Der offene Brief, den der Elternbeirat auch unserer Redaktion zur Verfügung gestellt hat, enthält deutliche Worte. Die Auswirkungen der höheren Kita-Gebühren auf Familien seien dramatisch, heißt es darin zum Beispiel. Und dass man sich nun „mit großer Sorge und wachsender Verzweiflung“ an die beiden Landtagsabgeordneten wende.

Hintergrund ist, dass der Lahrer Gemeinderat vor knapp einem Jahr die Kita-Gebühren angehoben hat. Demnach gingen sie im September 2025 um durchschnittlich 15 Prozent nach oben, bei Ganztagsplätzen um 20 Prozent. Eine weitere Erhöhung in dieser Größenordnung folgt zum September 2026. In den beiden kommenden Jahren steigen die Gebühren wiederum um je 20 Prozent.

Bei der Festsetzung der Gebühren habe man sich an umliegenden Gemeinden, Empfehlungen der Kommunalen Landesverbände und Kirchen sowie städtischen Gebührenkalkulationen orientiert, hieß es dazu aus der Verwaltung. Die Vertreter der Stadt betonten außerdem, dass finanzschwache Familien gesetzliche Förderansprüche haben.

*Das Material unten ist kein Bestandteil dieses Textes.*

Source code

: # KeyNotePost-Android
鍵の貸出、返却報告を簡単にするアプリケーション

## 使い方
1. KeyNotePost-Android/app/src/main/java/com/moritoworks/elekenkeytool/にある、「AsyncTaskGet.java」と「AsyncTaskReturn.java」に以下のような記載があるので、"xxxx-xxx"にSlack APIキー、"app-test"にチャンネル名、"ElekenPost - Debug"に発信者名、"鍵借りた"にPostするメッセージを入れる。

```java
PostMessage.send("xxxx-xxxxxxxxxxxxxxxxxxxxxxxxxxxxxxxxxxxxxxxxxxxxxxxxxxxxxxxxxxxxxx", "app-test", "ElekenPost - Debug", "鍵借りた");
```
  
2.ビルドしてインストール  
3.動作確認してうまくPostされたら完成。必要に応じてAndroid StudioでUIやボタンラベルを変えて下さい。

Die Eltern rechnen vor, was sie die Betreuung kostet

In ihrem Brief verdeutlichen die Eltern dagegen, was die Gebührenerhöhung für sie bedeutet: Die Kosten für die Kinderbetreuung in Lahr würden von 2025 bis 2028 insgesamt um rund 107 Prozent steigen. Eine Familie mit zwei Kindern – ein U3-Kind und ein Ü3-Kind – müsse nach den neuen Gebühren künftig bereits rund 782 Euro pro Monat für Betreuung und Verpflegung bezahlen.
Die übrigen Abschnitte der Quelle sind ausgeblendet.